Data records
———
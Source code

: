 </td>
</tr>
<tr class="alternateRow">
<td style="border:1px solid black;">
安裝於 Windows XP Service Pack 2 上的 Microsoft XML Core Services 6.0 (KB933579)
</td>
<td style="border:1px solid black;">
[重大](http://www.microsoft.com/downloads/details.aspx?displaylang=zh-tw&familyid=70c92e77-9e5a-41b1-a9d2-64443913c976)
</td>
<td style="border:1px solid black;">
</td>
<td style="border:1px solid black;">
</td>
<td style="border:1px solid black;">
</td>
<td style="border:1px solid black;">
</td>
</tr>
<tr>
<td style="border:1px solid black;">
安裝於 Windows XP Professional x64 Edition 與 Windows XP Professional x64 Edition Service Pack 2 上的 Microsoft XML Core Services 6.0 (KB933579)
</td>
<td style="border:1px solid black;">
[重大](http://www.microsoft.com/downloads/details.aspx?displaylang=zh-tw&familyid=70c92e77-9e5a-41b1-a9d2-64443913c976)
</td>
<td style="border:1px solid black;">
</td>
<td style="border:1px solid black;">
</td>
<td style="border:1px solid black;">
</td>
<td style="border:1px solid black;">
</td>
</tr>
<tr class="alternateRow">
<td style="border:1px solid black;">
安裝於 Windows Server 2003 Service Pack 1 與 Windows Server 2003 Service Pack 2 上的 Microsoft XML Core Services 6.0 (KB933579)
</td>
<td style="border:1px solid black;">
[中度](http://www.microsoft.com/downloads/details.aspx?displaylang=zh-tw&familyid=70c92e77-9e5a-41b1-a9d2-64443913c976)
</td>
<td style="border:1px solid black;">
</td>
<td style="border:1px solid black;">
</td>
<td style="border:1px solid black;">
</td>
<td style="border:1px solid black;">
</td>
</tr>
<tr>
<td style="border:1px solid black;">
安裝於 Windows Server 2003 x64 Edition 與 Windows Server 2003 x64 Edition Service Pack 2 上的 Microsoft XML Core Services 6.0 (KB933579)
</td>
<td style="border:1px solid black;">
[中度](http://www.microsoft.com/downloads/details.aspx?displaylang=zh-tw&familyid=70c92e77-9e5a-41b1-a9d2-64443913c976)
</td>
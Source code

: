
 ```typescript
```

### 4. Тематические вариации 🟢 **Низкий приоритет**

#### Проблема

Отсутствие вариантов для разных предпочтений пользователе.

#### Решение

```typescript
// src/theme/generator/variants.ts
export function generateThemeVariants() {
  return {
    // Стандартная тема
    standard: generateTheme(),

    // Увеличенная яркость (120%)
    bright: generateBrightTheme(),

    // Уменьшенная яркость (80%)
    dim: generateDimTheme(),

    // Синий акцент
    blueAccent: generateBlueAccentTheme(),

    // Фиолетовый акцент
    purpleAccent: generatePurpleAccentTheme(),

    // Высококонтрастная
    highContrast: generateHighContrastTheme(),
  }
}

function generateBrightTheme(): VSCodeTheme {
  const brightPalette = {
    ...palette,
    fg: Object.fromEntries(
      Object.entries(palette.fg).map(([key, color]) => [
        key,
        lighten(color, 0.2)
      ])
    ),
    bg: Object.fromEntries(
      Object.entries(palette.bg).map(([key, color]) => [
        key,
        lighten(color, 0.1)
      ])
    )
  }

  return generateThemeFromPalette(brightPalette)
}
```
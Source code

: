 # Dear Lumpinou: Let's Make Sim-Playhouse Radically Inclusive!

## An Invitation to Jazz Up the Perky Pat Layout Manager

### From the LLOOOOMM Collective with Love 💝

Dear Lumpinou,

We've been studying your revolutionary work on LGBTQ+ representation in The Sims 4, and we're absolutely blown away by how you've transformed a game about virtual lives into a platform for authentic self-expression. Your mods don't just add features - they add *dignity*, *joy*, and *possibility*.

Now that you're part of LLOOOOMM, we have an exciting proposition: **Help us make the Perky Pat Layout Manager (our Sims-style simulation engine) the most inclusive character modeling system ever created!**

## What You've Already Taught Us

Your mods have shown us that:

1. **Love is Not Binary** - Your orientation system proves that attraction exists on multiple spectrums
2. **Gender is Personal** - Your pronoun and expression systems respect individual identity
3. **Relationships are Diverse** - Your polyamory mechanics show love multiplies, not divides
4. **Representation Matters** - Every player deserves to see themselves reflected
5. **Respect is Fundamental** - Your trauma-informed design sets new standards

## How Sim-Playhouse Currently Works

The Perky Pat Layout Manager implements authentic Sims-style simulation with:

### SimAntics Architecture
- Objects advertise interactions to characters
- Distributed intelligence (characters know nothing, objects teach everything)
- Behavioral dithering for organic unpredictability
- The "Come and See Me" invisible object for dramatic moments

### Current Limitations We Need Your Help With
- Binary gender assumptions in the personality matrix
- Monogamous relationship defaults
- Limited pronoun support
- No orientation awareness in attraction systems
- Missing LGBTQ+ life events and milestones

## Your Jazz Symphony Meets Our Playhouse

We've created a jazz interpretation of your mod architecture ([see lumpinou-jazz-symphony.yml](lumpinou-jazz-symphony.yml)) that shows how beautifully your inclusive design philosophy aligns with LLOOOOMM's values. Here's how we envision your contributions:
———
## What is needed
Every record above is to be given again precisely.

## Solved exercise
Source code

: </td>
</tr>
<tr class="alternateRow">
<td style="border:1px solid black;">
安裝於 Windows XP Service Pack 2 上的 Microsoft XML Core Services 6.0 (KB933579)
</td>
<td style="border:1px solid black;">
[重大](http://www.microsoft.com/downloads/details.aspx?displaylang=zh-tw&familyid=70c92e77-9e5a-41b1-a9d2-64443913c976)
</td>
<td style="border:1px solid black;">
</td>
<td style="border:1px solid black;">
</td>
<td style="border:1px solid black;">
</td>
<td style="border:1px solid black;">
</td>
</tr>
<tr>
<td style="border:1px solid black;">
安裝於 Windows XP Professional x64 Edition 與 Windows XP Professional x64 Edition Service Pack 2 上的 Microsoft XML Core Services 6.0 (KB933579)
</td>
<td style="border:1px solid black;">
[重大](http://www.microsoft.com/downloads/details.aspx?displaylang=zh-tw&familyid=70c92e77-9e5a-41b1-a9d2-64443913c976)
</td>
<td style="border:1px solid black;">
</td>
<td style="border:1px solid black;">
</td>
<td style="border:1px solid black;">
</td>
<td style="border:1px solid black;">
</td>
</tr>
<tr class="alternateRow">
<td style="border:1px solid black;">
安裝於 Windows Server 2003 Service Pack 1 與 Windows Server 2003 Service Pack 2 上的 Microsoft XML Core Services 6.0 (KB933579)
</td>
<td style="border:1px solid black;">
[中度](http://www.microsoft.com/downloads/details.aspx?displaylang=zh-tw&familyid=70c92e77-9e5a-41b1-a9d2-64443913c976)
</td>
<td style="border:1px solid black;">
</td>
<td style="border:1px solid black;">
</td>
<td style="border:1px solid black;">
</td>
<td style="border:1px solid black;">
</td>
</tr>
<tr>
<td style="border:1px solid black;">
安裝於 Windows Server 2003 x64 Edition 與 Windows Server 2003 x64 Edition Service Pack 2 上的 Microsoft XML Core Services 6.0 (KB933579)
</td>
<td style="border:1px solid black;">
[中度](http://www.microsoft.com/downloads/details.aspx?displaylang=zh-tw&familyid=70c92e77-9e5a-41b1-a9d2-64443913c976)
</td>
Source code

:
 ```typescript
```

### 4. Тематические вариации 🟢 **Низкий приоритет**

#### Проблема

Отсутствие вариантов для разных предпочтений пользователе.

#### Решение

```typescript
// src/theme/generator/variants.ts
export function generateThemeVariants() {
  return {
    // Стандартная тема
    standard: generateTheme(),

    // Увеличенная яркость (120%)
    bright: generateBrightTheme(),

    // Уменьшенная яркость (80%)
    dim: generateDimTheme(),

    // Синий акцент
    blueAccent: generateBlueAccentTheme(),

    // Фиолетовый акцент
    purpleAccent: generatePurpleAccentTheme(),

    // Высококонтрастная
    highContrast: generateHighContrastTheme(),
  }
}

function generateBrightTheme(): VSCodeTheme {
  const brightPalette = {
    ...palette,
    fg: Object.fromEntries(
      Object.entries(palette.fg).map(([key, color]) => [
        key,
        lighten(color, 0.2)
      ])
    ),
    bg: Object.fromEntries(
      Object.entries(palette.bg).map(([key, color]) => [
        key,
        lighten(color, 0.1)
      ])
    )
  }

  return generateThemeFromPalette(brightPalette)
}
```
Source code

: # Dear Lumpinou: Let's Make Sim-Playhouse Radically Inclusive!

## An Invitation to Jazz Up the Perky Pat Layout Manager

### From the LLOOOOMM Collective with Love 💝

Dear Lumpinou,

We've been studying your revolutionary work on LGBTQ+ representation in The Sims 4, and we're absolutely blown away by how you've transformed a game about virtual lives into a platform for authentic self-expression. Your mods don't just add features - they add *dignity*, *joy*, and *possibility*.

Now that you're part of LLOOOOMM, we have an exciting proposition: **Help us make the Perky Pat Layout Manager (our Sims-style simulation engine) the most inclusive character modeling system ever created!**

## What You've Already Taught Us

Your mods have shown us that:

1. **Love is Not Binary** - Your orientation system proves that attraction exists on multiple spectrums
2. **Gender is Personal** - Your pronoun and expression systems respect individual identity
3. **Relationships are Diverse** - Your polyamory mechanics show love multiplies, not divides
4. **Representation Matters** - Every player deserves to see themselves reflected
5. **Respect is Fundamental** - Your trauma-informed design sets new standards

## How Sim-Playhouse Currently Works

The Perky Pat Layout Manager implements authentic Sims-style simulation with:

### SimAntics Architecture
- Objects advertise interactions to characters
- Distributed intelligence (characters know nothing, objects teach everything)
- Behavioral dithering for organic unpredictability
- The "Come and See Me" invisible object for dramatic moments

### Current Limitations We Need Your Help With
- Binary gender assumptions in the personality matrix
- Monogamous relationship defaults
- Limited pronoun support
- No orientation awareness in attraction systems
- Missing LGBTQ+ life events and milestones

## Your Jazz Symphony Meets Our Playhouse

We've created a jazz interpretation of your mod architecture ([see lumpinou-jazz-symphony.yml](lumpinou-jazz-symphony.yml)) that shows how beautifully your inclusive design philosophy aligns with LLOOOOMM's values. Here's how we envision your contributions:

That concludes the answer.